# ASSIGNED TASK:
Tally the lines in the entries where the string "pada" appears, and write only the total.

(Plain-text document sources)

============

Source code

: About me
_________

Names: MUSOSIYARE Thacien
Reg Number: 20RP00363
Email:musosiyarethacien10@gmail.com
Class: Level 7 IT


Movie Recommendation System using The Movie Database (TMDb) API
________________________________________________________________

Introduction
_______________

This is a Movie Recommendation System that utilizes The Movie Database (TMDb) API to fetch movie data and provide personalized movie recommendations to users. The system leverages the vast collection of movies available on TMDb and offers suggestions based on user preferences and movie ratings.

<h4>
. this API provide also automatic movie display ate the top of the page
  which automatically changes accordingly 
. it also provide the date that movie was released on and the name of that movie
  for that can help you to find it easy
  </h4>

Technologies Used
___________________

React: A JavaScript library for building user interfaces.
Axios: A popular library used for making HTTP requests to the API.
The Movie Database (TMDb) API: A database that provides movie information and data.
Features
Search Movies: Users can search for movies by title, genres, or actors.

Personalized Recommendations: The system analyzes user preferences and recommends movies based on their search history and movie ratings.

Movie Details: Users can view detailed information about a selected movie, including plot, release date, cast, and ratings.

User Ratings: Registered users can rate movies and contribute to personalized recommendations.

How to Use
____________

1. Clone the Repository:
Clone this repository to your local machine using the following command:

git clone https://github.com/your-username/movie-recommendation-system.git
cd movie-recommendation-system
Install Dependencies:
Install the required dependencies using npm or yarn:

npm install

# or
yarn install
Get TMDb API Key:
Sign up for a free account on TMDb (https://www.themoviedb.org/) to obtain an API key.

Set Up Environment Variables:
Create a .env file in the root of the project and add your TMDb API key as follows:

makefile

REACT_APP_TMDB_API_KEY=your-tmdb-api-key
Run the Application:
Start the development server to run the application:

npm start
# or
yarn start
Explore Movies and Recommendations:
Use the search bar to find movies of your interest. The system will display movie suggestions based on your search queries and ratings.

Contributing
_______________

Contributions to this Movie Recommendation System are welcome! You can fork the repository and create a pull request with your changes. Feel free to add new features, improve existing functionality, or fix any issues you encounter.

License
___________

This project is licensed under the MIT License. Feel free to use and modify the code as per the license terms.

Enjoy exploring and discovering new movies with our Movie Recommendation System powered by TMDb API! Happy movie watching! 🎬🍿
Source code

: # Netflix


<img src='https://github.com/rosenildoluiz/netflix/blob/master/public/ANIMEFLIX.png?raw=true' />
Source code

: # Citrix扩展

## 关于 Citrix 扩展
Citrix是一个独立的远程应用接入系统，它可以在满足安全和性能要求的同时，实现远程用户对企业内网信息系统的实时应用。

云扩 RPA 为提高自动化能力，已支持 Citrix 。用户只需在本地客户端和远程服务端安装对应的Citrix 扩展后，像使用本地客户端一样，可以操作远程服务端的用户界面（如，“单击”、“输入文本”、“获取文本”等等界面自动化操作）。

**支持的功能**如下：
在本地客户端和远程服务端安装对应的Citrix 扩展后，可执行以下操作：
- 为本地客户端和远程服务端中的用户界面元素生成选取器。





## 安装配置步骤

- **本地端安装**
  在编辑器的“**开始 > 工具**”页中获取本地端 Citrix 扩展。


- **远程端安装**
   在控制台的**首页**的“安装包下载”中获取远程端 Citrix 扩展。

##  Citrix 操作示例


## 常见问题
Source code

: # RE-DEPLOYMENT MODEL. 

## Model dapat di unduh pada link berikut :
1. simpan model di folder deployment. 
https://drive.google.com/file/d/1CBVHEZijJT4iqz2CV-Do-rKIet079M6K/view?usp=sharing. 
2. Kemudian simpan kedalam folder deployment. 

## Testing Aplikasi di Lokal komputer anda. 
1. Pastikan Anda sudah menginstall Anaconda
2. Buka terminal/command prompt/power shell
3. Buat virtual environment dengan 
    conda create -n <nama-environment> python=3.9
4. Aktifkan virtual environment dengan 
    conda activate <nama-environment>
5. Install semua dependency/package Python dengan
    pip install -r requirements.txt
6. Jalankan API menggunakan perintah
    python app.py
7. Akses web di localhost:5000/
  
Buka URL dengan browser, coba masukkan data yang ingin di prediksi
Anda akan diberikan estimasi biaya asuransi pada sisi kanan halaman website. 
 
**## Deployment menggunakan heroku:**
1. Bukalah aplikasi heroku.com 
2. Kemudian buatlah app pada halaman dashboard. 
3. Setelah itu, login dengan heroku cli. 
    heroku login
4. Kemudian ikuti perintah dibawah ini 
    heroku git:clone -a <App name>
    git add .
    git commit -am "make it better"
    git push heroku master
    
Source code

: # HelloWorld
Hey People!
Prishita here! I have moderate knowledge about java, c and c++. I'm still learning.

============

# SOLUTION FOR THIS EXERCISE:
3